* _Problem description_:
Working through the records below, count the lines that include "While". The reply is that number alone.

--- Given entries Enclosed Below ---

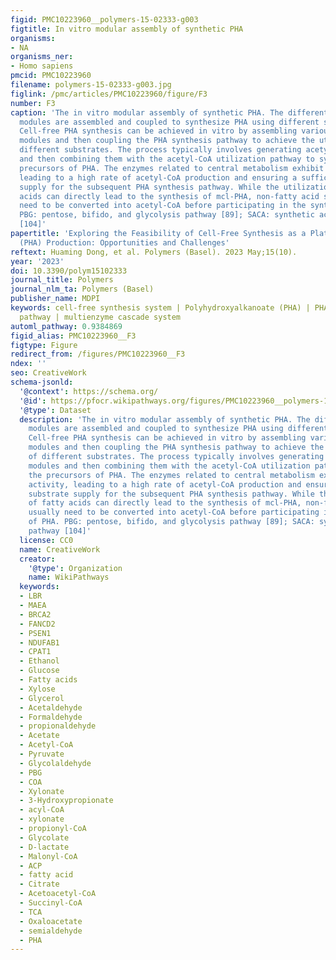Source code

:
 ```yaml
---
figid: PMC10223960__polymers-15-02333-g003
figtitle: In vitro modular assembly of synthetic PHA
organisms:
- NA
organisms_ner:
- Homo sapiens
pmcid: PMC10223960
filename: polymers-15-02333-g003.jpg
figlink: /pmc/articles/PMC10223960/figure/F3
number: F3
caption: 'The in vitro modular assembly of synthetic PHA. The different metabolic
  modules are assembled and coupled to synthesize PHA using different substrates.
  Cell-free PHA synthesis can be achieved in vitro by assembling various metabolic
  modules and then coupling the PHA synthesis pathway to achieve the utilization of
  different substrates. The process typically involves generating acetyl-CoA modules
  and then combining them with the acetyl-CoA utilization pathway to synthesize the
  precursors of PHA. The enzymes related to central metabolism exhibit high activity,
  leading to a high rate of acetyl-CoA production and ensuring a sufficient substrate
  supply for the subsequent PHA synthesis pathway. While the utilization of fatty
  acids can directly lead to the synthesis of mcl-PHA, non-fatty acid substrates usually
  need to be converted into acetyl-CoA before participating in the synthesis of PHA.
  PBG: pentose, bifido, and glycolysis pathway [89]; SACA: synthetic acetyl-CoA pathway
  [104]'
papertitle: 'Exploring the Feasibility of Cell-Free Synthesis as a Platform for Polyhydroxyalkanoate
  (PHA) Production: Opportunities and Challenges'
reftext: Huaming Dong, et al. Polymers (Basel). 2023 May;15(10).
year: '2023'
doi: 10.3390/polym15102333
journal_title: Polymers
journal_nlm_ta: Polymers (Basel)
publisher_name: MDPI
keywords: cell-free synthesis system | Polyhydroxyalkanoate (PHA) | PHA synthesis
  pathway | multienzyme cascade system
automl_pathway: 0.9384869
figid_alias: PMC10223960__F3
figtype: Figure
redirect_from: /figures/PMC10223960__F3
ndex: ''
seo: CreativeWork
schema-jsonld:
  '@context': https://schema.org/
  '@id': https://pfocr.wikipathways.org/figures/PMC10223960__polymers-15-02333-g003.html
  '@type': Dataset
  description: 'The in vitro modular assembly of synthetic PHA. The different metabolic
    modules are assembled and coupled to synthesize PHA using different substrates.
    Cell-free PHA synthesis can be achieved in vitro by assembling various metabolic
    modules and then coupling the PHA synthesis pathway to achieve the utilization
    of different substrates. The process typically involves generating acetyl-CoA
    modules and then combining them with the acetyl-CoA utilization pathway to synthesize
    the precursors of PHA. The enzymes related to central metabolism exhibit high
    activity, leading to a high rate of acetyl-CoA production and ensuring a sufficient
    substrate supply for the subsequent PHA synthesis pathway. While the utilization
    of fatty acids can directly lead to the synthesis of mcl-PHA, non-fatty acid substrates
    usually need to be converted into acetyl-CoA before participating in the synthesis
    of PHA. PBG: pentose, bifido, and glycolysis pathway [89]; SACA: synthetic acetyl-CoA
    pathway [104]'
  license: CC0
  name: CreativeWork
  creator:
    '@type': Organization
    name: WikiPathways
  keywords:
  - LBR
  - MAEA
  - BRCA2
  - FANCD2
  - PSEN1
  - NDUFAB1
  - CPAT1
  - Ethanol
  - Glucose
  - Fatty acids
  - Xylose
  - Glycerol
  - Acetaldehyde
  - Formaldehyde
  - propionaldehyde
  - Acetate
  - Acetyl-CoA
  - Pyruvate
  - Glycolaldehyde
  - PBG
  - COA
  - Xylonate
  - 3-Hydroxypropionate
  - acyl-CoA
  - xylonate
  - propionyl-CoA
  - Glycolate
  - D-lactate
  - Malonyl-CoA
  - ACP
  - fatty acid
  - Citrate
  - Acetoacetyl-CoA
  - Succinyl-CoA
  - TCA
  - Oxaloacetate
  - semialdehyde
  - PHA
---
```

--- End of Enclosed Given entries ---

* _Exercise result_:
2